Aldi’s plans are a direct attack on long-established fuel retailers like Aral and Shell. Fuel retail expert Christian Warning told Handelsblatt the move was “very dangerous” for current market leaders. Margins on consumer fuel retail were already perilously thin, he said, and current market players alarmed by the prospect of new competition.

Initially, Aldi will lease sites at its supermarkets to FE Trading, a subsidiary of OMV, to build and operate automatic gas stations under the Avanti brand. A subsidiary of Aldi already cooperates with OMV to sell discount gas in Austria. “Now Aldi wants to replicate that success in Germany,” the Aldi executive said.

Planning applications have already been submitted and construction is set to begin.

It’s an important move for OMV. The partly state-owned Austrian oil company currently commands just 2 percent of the German retail fuel market.
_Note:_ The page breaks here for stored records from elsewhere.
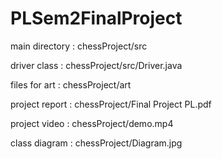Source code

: # PLSem2FinalProject
main directory : chessProject/src

driver class : chessProject/src/Driver.java

files for art : chessProject/art

project report : chessProject/Final Project PL.pdf

project video : chessProject/demo.mp4

class diagram : chessProject/Diagram.jpg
A spokesperson for OMV said the concept would offer “quality fuel at a particularly inexpensive price, with a simple, fast fueling procedure.”
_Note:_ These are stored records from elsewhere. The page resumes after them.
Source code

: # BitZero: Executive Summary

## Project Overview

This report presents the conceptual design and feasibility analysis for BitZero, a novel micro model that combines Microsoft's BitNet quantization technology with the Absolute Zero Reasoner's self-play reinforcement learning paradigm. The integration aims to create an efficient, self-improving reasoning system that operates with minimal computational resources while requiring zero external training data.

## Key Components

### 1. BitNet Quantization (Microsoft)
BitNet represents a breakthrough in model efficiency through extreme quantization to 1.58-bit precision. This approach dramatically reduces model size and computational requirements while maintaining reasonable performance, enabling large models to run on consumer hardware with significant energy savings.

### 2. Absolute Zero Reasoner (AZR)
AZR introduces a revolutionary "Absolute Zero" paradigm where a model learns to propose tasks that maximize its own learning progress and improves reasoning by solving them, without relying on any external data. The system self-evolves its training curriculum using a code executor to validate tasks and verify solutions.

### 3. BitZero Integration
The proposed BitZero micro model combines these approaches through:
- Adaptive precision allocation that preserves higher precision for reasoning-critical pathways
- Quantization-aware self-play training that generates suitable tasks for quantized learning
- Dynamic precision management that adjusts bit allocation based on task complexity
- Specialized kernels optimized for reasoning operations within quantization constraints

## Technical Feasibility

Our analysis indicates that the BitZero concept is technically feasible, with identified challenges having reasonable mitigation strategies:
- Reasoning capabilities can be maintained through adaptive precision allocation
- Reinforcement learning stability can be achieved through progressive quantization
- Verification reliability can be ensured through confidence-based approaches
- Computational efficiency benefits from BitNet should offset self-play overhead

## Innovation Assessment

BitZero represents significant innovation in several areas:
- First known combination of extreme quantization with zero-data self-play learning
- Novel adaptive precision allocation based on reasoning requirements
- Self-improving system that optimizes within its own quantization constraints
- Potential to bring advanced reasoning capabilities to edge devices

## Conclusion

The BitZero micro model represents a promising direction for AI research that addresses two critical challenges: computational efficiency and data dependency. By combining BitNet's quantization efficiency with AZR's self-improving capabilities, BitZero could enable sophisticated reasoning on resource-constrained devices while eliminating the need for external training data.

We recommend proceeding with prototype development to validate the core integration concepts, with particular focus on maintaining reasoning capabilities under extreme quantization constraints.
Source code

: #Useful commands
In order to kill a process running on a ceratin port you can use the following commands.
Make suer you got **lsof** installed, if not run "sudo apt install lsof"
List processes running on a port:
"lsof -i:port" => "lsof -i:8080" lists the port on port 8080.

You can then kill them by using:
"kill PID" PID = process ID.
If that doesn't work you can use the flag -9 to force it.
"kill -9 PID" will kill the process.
Experience in the Austrian market shows growing acceptance of automatic refueling stations. OMV currently operates 80 automatic stations at the stores of Aldi’s Austrian subsidiary Hofer, and a further 30 in neighboring Slovenia, with plans to expand into Hungary.

Aldi will add its own electric vehicle charging facilities to the new OMV gas stations at its German stores. Customers can already recharge e-cars in the parking lots of 50 Aldi stores, a free service offered in cooperation with energy giant Innogy.

Aldi’s move into Germany’s billion-euro fuel retail market underlines how rapidly the fuel trade is moving away from traditional business models. The rise of electric cars, falling fuel demand and new mobility concepts such as car-sharing all pose difficult questions for companies like Aral, Texaco, and Shell. The number of gas stations in Germany has fallen from a high of 46,000 in 1970 to just 14,500 today.

And crucially, Aldi is setting its sights on existing retailers’ non-fuel business. Fuel hasn’t been the big money maker for service stations for some time. Market leader Aral currently makes just 11 percent of its earnings on gas. More than 60 percent of its profits are made coffee, snacks and fresh food. According to consultants Nielsen, German gas stations together have annual non-gas revenues of more than €8.7 billion, around $10.3 billion.

Aldi’s strategy may prompt other large retailers to take a closer look at fuel retail outlets, Mr. Warning, managing director of consultants The Retail Marketeers, said. “I can easily imagine Amazon building up bricks-and-mortar food stores around gas stations.”

The German retail fuel market could be set for the kind of transformation that happened in France 20 years ago, when supermarkets moved into the business, prompting massive consolidation. Almost half of France’s 11,000 service stations now belong to supermarket chains. Retail giant Carrefour operates around 1,400 locations where customers can fill their trunks with groceries and their tanks with gas.

So far, considerable differences between the French and German markets have made it more difficult for German supermarkets to move in. But the German business now seems ripe for change.

“We will soon see a sharp split in the market,” Mr. Warning said. On the one hand, there will be a growth in “cathedral” gas stations, offering a wide range of food and drink, as well as the chance to pick up packages bought online. At the other end of the scale are discounters selling fuel only, using fully automated machines. In Denmark, 70 percent of all gas stations are now unmanned.

Germany’s existing large fuel chains are betting on a broad range of high-quality goods and services, underpinned by retail alliances.

Aral, a subsidiary of BP, is already cooperating with supermarket giant Rewe. By the end of this year, 250 Aral service stations will feature small Rewe supermarkets, branded “Rewe to go.” Competitor Shell already offers facilities to pick up Amazon packages at its stations, with some of its stations also offering Starbucks coffee.

The oil chains will need to move quickly to fend off the Aldi threat. “Anyone without clear positioning in the market could be crushed between premium sellers and the discounters,” Mr. Warning said. Small and medium-sized fuel retailers may be the hardest hit.